Pictures stay out; please output the remaining data exactly.

(Stored data entries)
───

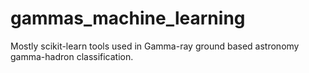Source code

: # gammas_machine_learning
Mostly scikit-learn tools used in Gamma-ray ground based astronomy gamma-hadron classification.
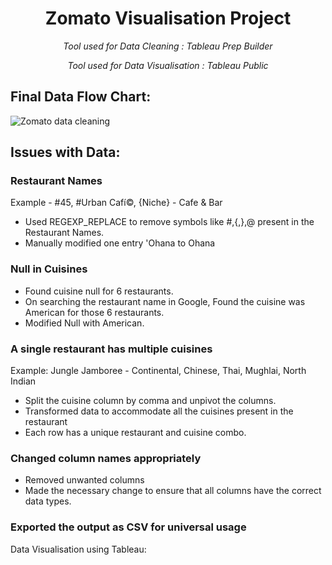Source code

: <h1 align="center">Zomato Visualisation Project</h1>

<p align="center"><i>Tool used for Data Cleaning : Tableau Prep Builder</i></p>
<p align="center"><i>Tool used for Data Visualisation : Tableau Public</i></p>

<h2> Final Data Flow Chart:</h2>

![Zomato data cleaning](https://github.com/gauthamgtg/Visualisation_Project/assets/128295307/e4693131-f115-4cf0-9879-cf7d5a95c9f4)

##  Issues with Data:

<h3>Restaurant Names</h3>

Example - #45, #Urban Cafí©, {Niche} - Cafe & Bar

* Used REGEXP_REPLACE to remove symbols like #,{,},@ present in the Restaurant Names. 
* Manually modified one entry 'Ohana to Ohana

<h3>Null in Cuisines</h3>

* Found cuisine null for 6 restaurants.
* On searching the restaurant name in Google, Found the cuisine was American for those 6 restaurants.
* Modified Null with American.

<h3>A single restaurant has multiple cuisines</h3>

Example: Jungle Jamboree -  Continental, Chinese, Thai, Mughlai, North Indian
* Split the cuisine column by comma and unpivot the columns.
* Transformed data to accommodate all the cuisines present in the restaurant
* Each row has a unique restaurant and cuisine combo.

<h3>Changed column names appropriately</h3>

* Removed unwanted columns
* Made the necessary change to ensure that all columns have the correct data types.

<h3>Exported the output as CSV for universal usage</h3>

Data Visualisation using Tableau:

───

* _Exercise solution_
Source code

: # gammas_machine_learning
Mostly scikit-learn tools used in Gamma-ray ground based astronomy gamma-hadron classification.
Source code

: <h1 align="center">Zomato Visualisation Project</h1>

<p align="center"><i>Tool used for Data Cleaning : Tableau Prep Builder</i></p>
<p align="center"><i>Tool used for Data Visualisation : Tableau Public</i></p>

<h2> Final Data Flow Chart:</h2>

![Zomato data cleaning](https://github.com/gauthamgtg/Visualisation_Project/assets/128295307/e4693131-f115-4cf0-9879-cf7d5a95c9f4)

##  Issues with Data:

<h3>Restaurant Names</h3>

Example - #45, #Urban Cafí©, {Niche} - Cafe & Bar

* Used REGEXP_REPLACE to remove symbols like #,{,},@ present in the Restaurant Names. 
* Manually modified one entry 'Ohana to Ohana

<h3>Null in Cuisines</h3>

* Found cuisine null for 6 restaurants.
* On searching the restaurant name in Google, Found the cuisine was American for those 6 restaurants.
* Modified Null with American.

<h3>A single restaurant has multiple cuisines</h3>

Example: Jungle Jamboree -  Continental, Chinese, Thai, Mughlai, North Indian
* Split the cuisine column by comma and unpivot the columns.
* Transformed data to accommodate all the cuisines present in the restaurant
* Each row has a unique restaurant and cuisine combo.

<h3>Changed column names appropriately</h3>

* Removed unwanted columns
* Made the necessary change to ensure that all columns have the correct data types.

<h3>Exported the output as CSV for universal usage</h3>

Data Visualisation using Tableau:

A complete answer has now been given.